Is service oriented architecture that kind of fad -- which dominates the headlines and conference sessions for a few years, but doesn't seem to add much to the business when all is said and done? Is SOA a fad that is driven more by "bandwagon" thinking than actual business value? I'm sure many readers out there will agree that SOA certainly has been hyped beyond reason. But, still, there's substance to the methodology.

John Evdemon references a new Harvard Business Review article that discusses the "fad" mentality that sometimes gets the better of management, and ponders whether this is what's driving SOA to a large extent.

In the article, titled "When You Shouldn't Go Global," authors Marcus Alexander and Harry Korine question whether popular trends (or "bandwagons") may lead to sloppy thinking among executives. They cite the example of globalization, today's fad du jour, promoted by analysts, consultants, and media as the only way to succeed. Alexander and Korine say companies attempting to extend their reach across borders into new markets and ventures often find they can't integrate these far-flung parts of the enterprise, and things end up falling apart.
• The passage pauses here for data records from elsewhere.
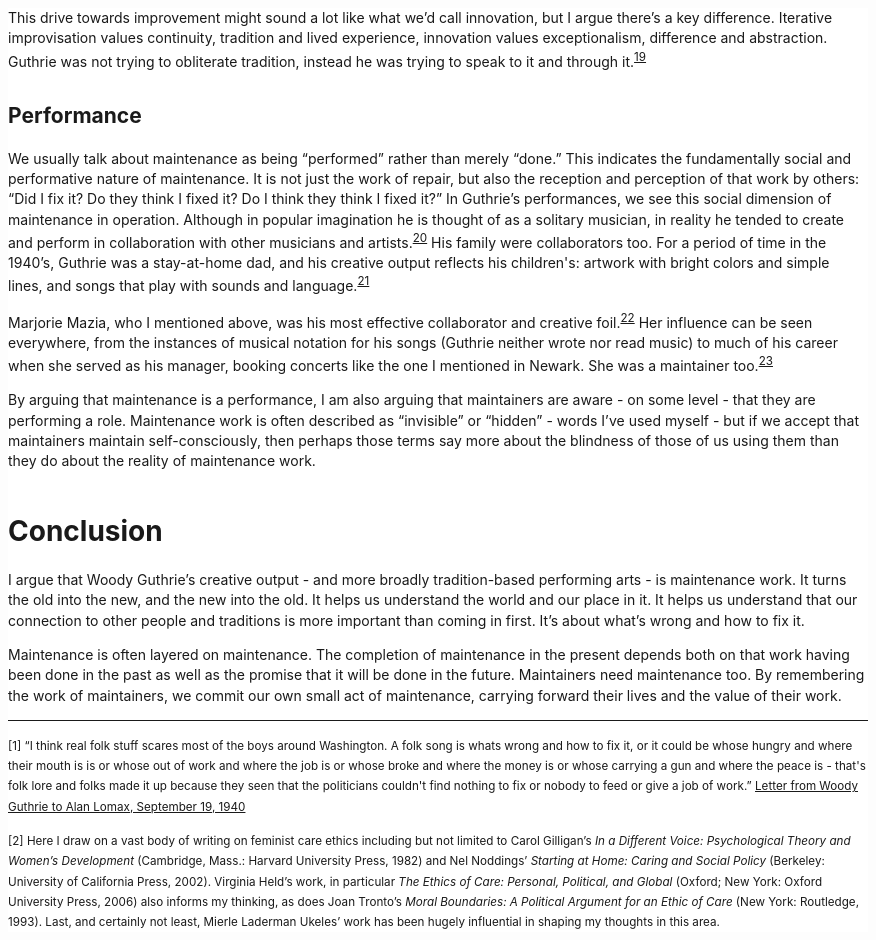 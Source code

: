 This drive towards improvement might sound a lot like what we’d call innovation, but I argue there’s a key difference. Iterative improvisation values continuity, tradition and lived experience, innovation values exceptionalism, difference and abstraction. Guthrie was not trying to obliterate tradition, instead he was trying to speak to it and through it.<sup><a href="#footnote19">19</a></sup>

## Performance

We usually talk about maintenance as being &ldquo;performed&rdquo; rather than merely &ldquo;done.&rdquo; This indicates the fundamentally social and performative nature of maintenance. It is not just the work of repair, but also the reception and perception of that work by others: &ldquo;Did I fix it? Do they think I fixed it? Do I think they think I fixed it?&rdquo;
In Guthrie’s performances, we see this social dimension of maintenance in operation. Although in popular imagination he is thought of as a solitary musician, in reality he tended to create and perform in collaboration with other musicians and artists.<sup><a href="#footnote20">20</a></sup> His family were collaborators too. For a period of time in the 1940’s, Guthrie was a stay-at-home dad, and his creative output reflects his children's: artwork with bright colors and simple lines, and songs that play with sounds and language.<sup><a href="#footnote21">21</a></sup>

Marjorie Mazia, who I mentioned above, was his most effective collaborator and creative foil.<sup><a href="#footnote22">22</a></sup> Her influence can be seen everywhere, from the instances of musical notation for his songs (Guthrie neither wrote nor read music) to much of his career when she served as his manager, booking concerts like the one I mentioned in Newark. She was a maintainer too.<sup><a href="#footnote23">23</a></sup>

By arguing that maintenance is a performance, I am also arguing that maintainers are aware - on some level - that they are performing a role. Maintenance work is often described as &ldquo;invisible&rdquo; or &ldquo;hidden&rdquo; - words I’ve used myself - but if we accept that maintainers maintain self-consciously, then perhaps those terms say more about the blindness of those of us using them than they do about the reality of maintenance work.

# Conclusion

I argue that Woody Guthrie’s creative output - and more broadly tradition-based performing arts - is maintenance work. It turns the old into the new, and the new into the old. It helps us understand the world and our place in it. It helps us understand that our connection to other people and traditions is more important than coming in first. It’s about what’s wrong and how to fix it.

Maintenance is often layered on maintenance. The completion of maintenance in the present depends both on that work having been done in the past as well as the promise that it will be done in the future. Maintainers need maintenance too. By remembering the work of maintainers, we commit our own small act of maintenance, carrying forward their lives and the value of their work.

<hr/>

<small id="1">[1] &ldquo;I think real folk stuff scares most of the boys around Washington. A folk song is whats wrong and how to fix it, or it could be whose hungry and where their mouth is is or whose out of work and where the job is or whose broke and where the money is or whose carrying a gun and where the peace is - that's folk lore and folks made it up because they seen that the politicians couldn't find nothing to fix or nobody to feed or give a job of work.&rdquo; [Letter from Woody Guthrie to Alan Lomax, September 19, 1940](https://www.loc.gov/item/afcwwgbib000004/)</small>

<small id="footnote2">[2] Here I draw on a vast body of writing on feminist care ethics including but not limited to Carol Gilligan’s _In a Different Voice: Psychological Theory and Women’s Development_ (Cambridge, Mass.: Harvard University Press, 1982) and Nel Noddings’ _Starting at Home: Caring and Social Policy_ (Berkeley: University of California Press, 2002). Virginia Held’s work, in particular _The Ethics of Care: Personal, Political, and Global_ (Oxford; New York: Oxford University Press, 2006) also informs my thinking, as does Joan Tronto’s _Moral Boundaries: A Political Argument for an Ethic of Care_ (New York: Routledge, 1993). Last, and certainly not least, Mierle Laderman Ukeles&rsquo; work has been hugely influential in shaping my thoughts in this area.</small>
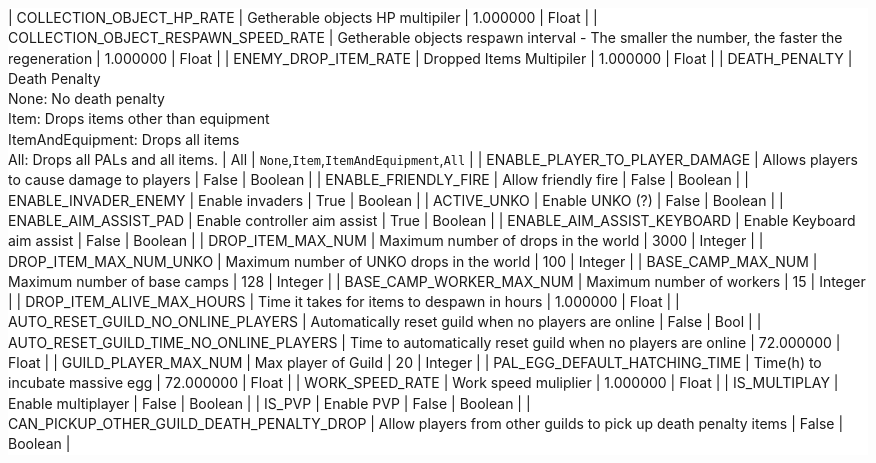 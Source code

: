 | COLLECTION_OBJECT_HP_RATE                 | Getherable objects HP multipiler                               | 1.000000                                                                                     | Float                                  |
| COLLECTION_OBJECT_RESPAWN_SPEED_RATE      | Getherable objects respawn interval - The smaller the number, the faster the regeneration                            | 1.000000                                                                                     | Float                                  |
| ENEMY_DROP_ITEM_RATE                      | Dropped Items Multipiler                                       | 1.000000                                                                                     | Float                                  |
| DEATH_PENALTY                             | Death Penalty</br>None: No death penalty</br>Item: Drops items other than equipment</br>ItemAndEquipment: Drops all items</br>All: Drops all PALs and all items.                                    | All                                                                                          | `None`,`Item`,`ItemAndEquipment`,`All` |
| ENABLE_PLAYER_TO_PLAYER_DAMAGE            | Allows players to cause damage to players                      | False                                                                                        | Boolean                                |
| ENABLE_FRIENDLY_FIRE                      | Allow friendly fire                                            | False                                                                                        | Boolean                                |
| ENABLE_INVADER_ENEMY                      | Enable invaders                                                | True                                                                                         | Boolean                                |
| ACTIVE_UNKO                               | Enable UNKO (?)                                                | False                                                                                        | Boolean                                |
| ENABLE_AIM_ASSIST_PAD                     | Enable controller aim assist                                   | True                                                                                         | Boolean                                |
| ENABLE_AIM_ASSIST_KEYBOARD                | Enable Keyboard aim assist                                     | False                                                                                        | Boolean                                |
| DROP_ITEM_MAX_NUM                         | Maximum number of drops in the world                           | 3000                                                                                         | Integer                                |
| DROP_ITEM_MAX_NUM_UNKO                    | Maximum number of UNKO drops in the world                      | 100                                                                                          | Integer                                |
| BASE_CAMP_MAX_NUM                         | Maximum number of base camps                                   | 128                                                                                          | Integer                                |
| BASE_CAMP_WORKER_MAX_NUM                  | Maximum number of workers                                      | 15                                                                                           | Integer                                |
| DROP_ITEM_ALIVE_MAX_HOURS                 | Time it takes for items to despawn in hours                    | 1.000000                                                                                     | Float                                  |
| AUTO_RESET_GUILD_NO_ONLINE_PLAYERS        | Automatically reset guild when no players are online           | False                                                                                        | Bool                                   |
| AUTO_RESET_GUILD_TIME_NO_ONLINE_PLAYERS   | Time to automatically reset guild when no players are online   | 72.000000                                                                                    | Float                                  |
| GUILD_PLAYER_MAX_NUM                      | Max player of Guild                                            | 20                                                                                           | Integer                                |
| PAL_EGG_DEFAULT_HATCHING_TIME             | Time(h) to incubate massive egg                                | 72.000000                                                                                    | Float                                  |
| WORK_SPEED_RATE                           | Work speed muliplier                                           | 1.000000                                                                                     | Float                                  |
| IS_MULTIPLAY                              | Enable multiplayer                                             | False                                                                                        | Boolean                                |
| IS_PVP                                    | Enable PVP                                                     | False                                                                                        | Boolean                                |
| CAN_PICKUP_OTHER_GUILD_DEATH_PENALTY_DROP | Allow players from other guilds to pick up death penalty items | False                                                                                        | Boolean                                | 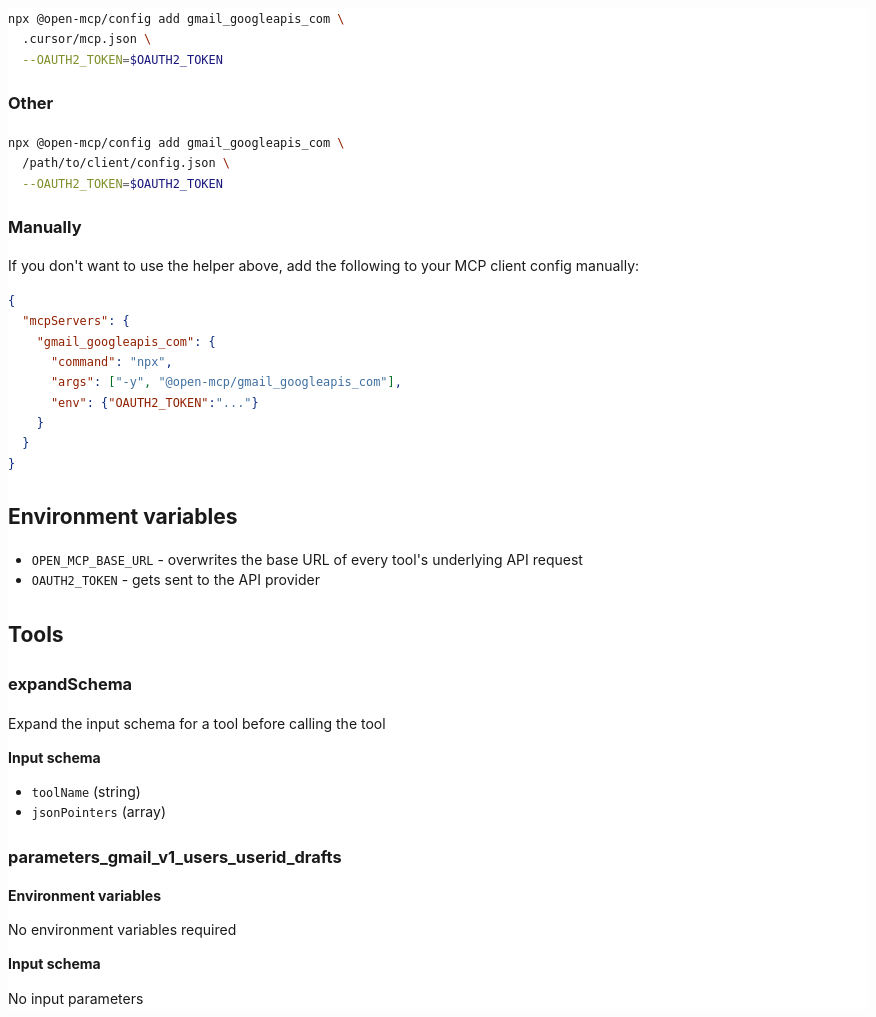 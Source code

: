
 ```bash
npx @open-mcp/config add gmail_googleapis_com \
  .cursor/mcp.json \
  --OAUTH2_TOKEN=$OAUTH2_TOKEN
```

### Other

```bash
npx @open-mcp/config add gmail_googleapis_com \
  /path/to/client/config.json \
  --OAUTH2_TOKEN=$OAUTH2_TOKEN
```

### Manually

If you don't want to use the helper above, add the following to your MCP client config manually:

```json
{
  "mcpServers": {
    "gmail_googleapis_com": {
      "command": "npx",
      "args": ["-y", "@open-mcp/gmail_googleapis_com"],
      "env": {"OAUTH2_TOKEN":"..."}
    }
  }
}
```

## Environment variables

- `OPEN_MCP_BASE_URL` - overwrites the base URL of every tool's underlying API request
- `OAUTH2_TOKEN` - gets sent to the API provider

## Tools

### expandSchema

Expand the input schema for a tool before calling the tool

**Input schema**

- `toolName` (string)
- `jsonPointers` (array)

### parameters_gmail_v1_users_userid_drafts

**Environment variables**

No environment variables required

**Input schema**

No input parameters
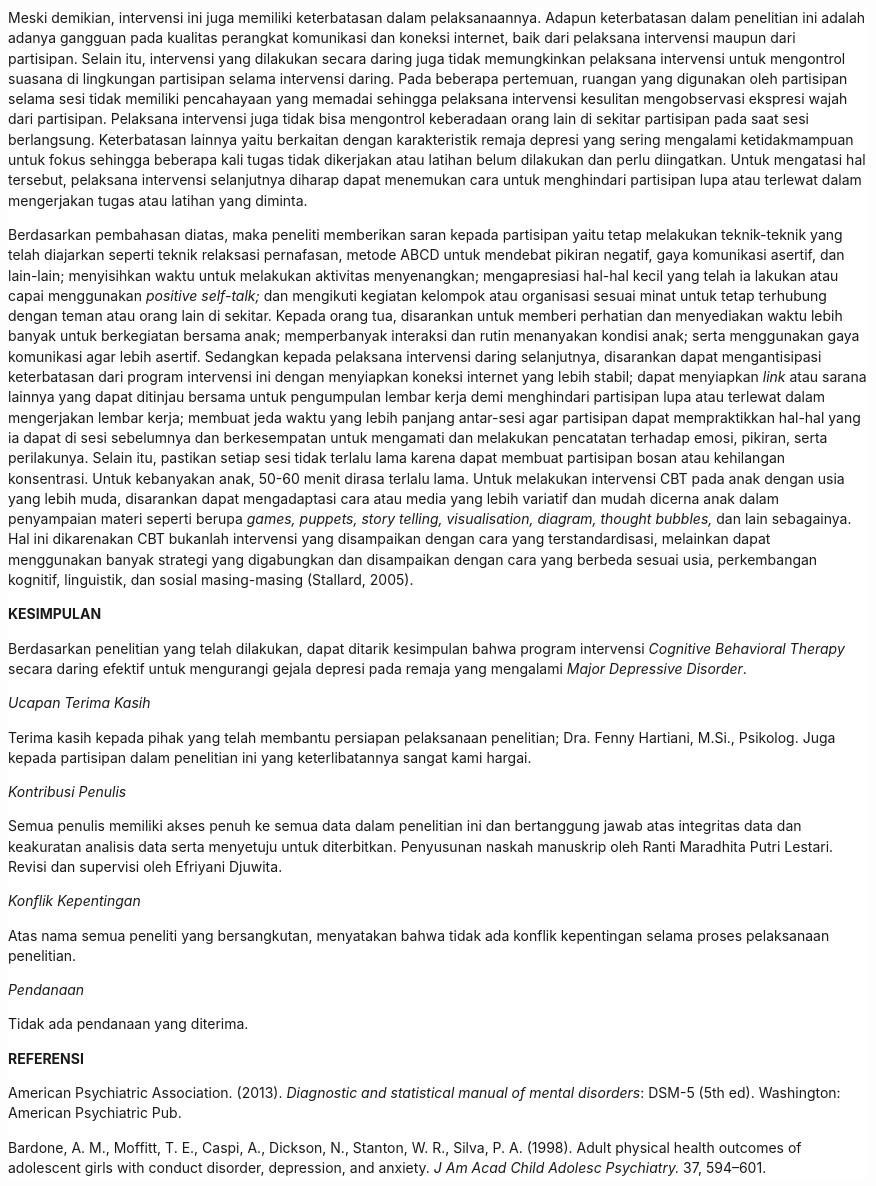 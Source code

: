 <p><span class="font1">Meski demikian, intervensi ini juga memiliki keterbatasan dalam pelaksanaannya. Adapun keterbatasan dalam penelitian ini adalah adanya gangguan pada kualitas perangkat komunikasi dan koneksi internet, baik dari pelaksana intervensi maupun dari partisipan. Selain itu, intervensi yang dilakukan secara daring juga tidak memungkinkan pelaksana intervensi untuk mengontrol suasana di lingkungan partisipan selama intervensi daring. Pada beberapa pertemuan, ruangan yang digunakan oleh partisipan selama sesi tidak memiliki pencahayaan yang memadai sehingga pelaksana intervensi kesulitan mengobservasi ekspresi wajah dari partisipan. Pelaksana intervensi juga tidak bisa mengontrol keberadaan orang lain di sekitar partisipan pada saat sesi berlangsung. Keterbatasan lainnya yaitu berkaitan dengan karakteristik remaja depresi yang sering mengalami ketidakmampuan untuk fokus sehingga beberapa kali tugas tidak dikerjakan atau latihan belum dilakukan dan perlu diingatkan. Untuk mengatasi hal tersebut, pelaksana intervensi selanjutnya diharap dapat menemukan cara untuk menghindari partisipan lupa atau terlewat dalam mengerjakan tugas atau latihan yang diminta.</span></p>
<p><span class="font1">Berdasarkan pembahasan diatas, maka peneliti memberikan saran kepada partisipan yaitu tetap melakukan teknik-teknik yang telah diajarkan seperti teknik relaksasi pernafasan, metode ABCD untuk mendebat pikiran negatif, gaya komunikasi asertif, dan lain-lain; menyisihkan waktu untuk melakukan aktivitas menyenangkan; mengapresiasi hal-hal kecil yang telah ia lakukan atau capai menggunakan </span><span class="font1" style="font-style:italic;">positive self-talk;</span><span class="font1"> dan mengikuti kegiatan kelompok atau organisasi sesuai minat untuk tetap terhubung dengan teman atau orang lain di sekitar. Kepada orang tua, disarankan untuk memberi perhatian dan menyediakan waktu lebih banyak untuk berkegiatan bersama anak; memperbanyak interaksi dan rutin menanyakan kondisi anak; serta menggunakan gaya komunikasi agar lebih asertif. Sedangkan kepada pelaksana intervensi daring selanjutnya, disarankan dapat mengantisipasi keterbatasan dari program intervensi ini dengan menyiapkan koneksi internet yang lebih stabil; dapat menyiapkan </span><span class="font1" style="font-style:italic;">link</span><span class="font1"> atau sarana lainnya yang dapat ditinjau bersama untuk pengumpulan lembar kerja demi menghindari partisipan lupa atau terlewat dalam mengerjakan lembar kerja; membuat jeda waktu yang lebih panjang antar-sesi agar partisipan dapat mempraktikkan hal-hal yang ia dapat di sesi sebelumnya dan berkesempatan untuk mengamati dan melakukan pencatatan terhadap emosi, pikiran, serta perilakunya. Selain itu, pastikan setiap sesi tidak terlalu lama karena dapat membuat partisipan bosan atau kehilangan konsentrasi. Untuk kebanyakan anak, 50-60 menit dirasa terlalu lama. Untuk melakukan intervensi CBT pada anak dengan usia yang lebih muda, disarankan dapat mengadaptasi cara atau media yang lebih variatif dan mudah dicerna anak dalam penyampaian materi seperti berupa </span><span class="font1" style="font-style:italic;">games, puppets, story telling, visualisation, diagram, thought bubbles,</span><span class="font1"> dan lain sebagainya. Hal ini dikarenakan CBT bukanlah intervensi yang disampaikan dengan cara yang terstandardisasi, melainkan dapat menggunakan banyak strategi yang digabungkan dan disampaikan dengan cara yang berbeda sesuai usia, perkembangan kognitif, linguistik, dan sosial masing-masing (Stallard, 2005).</span></p>
<p><span class="font1" style="font-weight:bold;">KESIMPULAN</span></p>
<p><span class="font1">Berdasarkan penelitian yang telah dilakukan, dapat ditarik kesimpulan bahwa program intervensi </span><span class="font1" style="font-style:italic;">Cognitive Behavioral Therapy </span><span class="font1">secara daring efektif untuk mengurangi gejala depresi pada remaja yang mengalami </span><span class="font1" style="font-style:italic;">Major Depressive Disorder</span><span class="font1">.</span></p>
<p><span class="font1" style="font-style:italic;">Ucapan Terima Kasih</span></p>
<p><span class="font1">Terima kasih kepada pihak yang telah membantu persiapan pelaksanaan penelitian; Dra. Fenny Hartiani, M.Si., Psikolog. Juga kepada partisipan dalam penelitian ini yang keterlibatannya sangat kami hargai.</span></p>
<p><span class="font1" style="font-style:italic;">Kontribusi Penulis</span></p>
<p><span class="font1">Semua penulis memiliki akses penuh ke semua data dalam penelitian ini dan bertanggung jawab atas integritas data dan keakuratan analisis data serta menyetuju untuk diterbitkan. Penyusunan naskah manuskrip oleh Ranti Maradhita Putri Lestari. Revisi dan supervisi oleh Efriyani Djuwita.</span></p>
<p><span class="font1" style="font-style:italic;">Konflik Kepentingan</span></p>
<p><span class="font1">Atas nama semua peneliti yang bersangkutan, menyatakan bahwa tidak ada konflik kepentingan selama proses pelaksanaan penelitian.</span></p>
<p><span class="font1" style="font-style:italic;">Pendanaan</span></p>
<p><span class="font1">Tidak ada pendanaan yang diterima.</span></p>
<p><span class="font1" style="font-weight:bold;">REFERENSI</span></p>
<p><span class="font1">American Psychiatric Association. (2013). </span><span class="font1" style="font-style:italic;">Diagnostic and statistical manual of mental disorders</span><span class="font1">: DSM-5 (5th ed). Washington: American Psychiatric Pub.</span></p>
<p><span class="font1">Bardone, A. M., Moffitt, T. E., Caspi, A., Dickson, N., Stanton, W. R., Silva, P. A. (1998). Adult physical health outcomes of adolescent girls with conduct disorder, depression, and anxiety. </span><span class="font1" style="font-style:italic;">J Am Acad Child Adolesc Psychiatry.</span><span class="font1"> 37, 594–601.</span></p>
Great vision, lousy execution.

The HBR piece included a sidebar (unfortunately, not accessible to non-subscribers) titled "The Susceptibility to Managerial Fads," and Evdemon plugs in SOA as an example of such fad thinking (and provides some great historical references as to how SOA thinking evolved):

"According to the sidebar, one example of 'sloppy thinking' is that labels used to describe a trend get stretched far beyond their original meaning.  SOA was initially described by Gartner back in 1996.... In that original article, SOA was described as 'a style of multitier computing that helps organizations share logic and data among multiple applications and usage modes.' Seems fairly straightforward, right? If we jump back to 2008 SOA has been stretched, pulled and prodded to mean many things, of which multitier computing is only a small part. People have defined SOA in so many different ways that its become almost meaningless. Industry pundits have only added to this confusion by assigning version numbers (SOA 1.0, SOA 2.0). defining segments (WOA, POA, etc) and creating maturity models (far too many to list here)."

The original intent of SOA -- such as what Gartner said back in 1996 -- got lost in the noise and hype as everyone tries to get on the bandwagon, Evdemon points out. "This leads to people focusing on things that are often irrelevant or unrelated to the benefits the insight promised to deliver....  Are we implementing solutions or buzzwords?  Far too often it seems like the latter."

Is it that, or have people taken the concept and really run with it, expanding the possibilities of what SOA -- or variations thereof -- can deliver? The original Gartner vision couldn't imagine the transformative effects reaching beyond IT that people are exploring today. I agree with John Evdemon that all the definitions an buzzwords are crazy. But SOA is also a work in progress, and is evolving as the world around it evolves. And yes, it also still makes sense to search for excellence.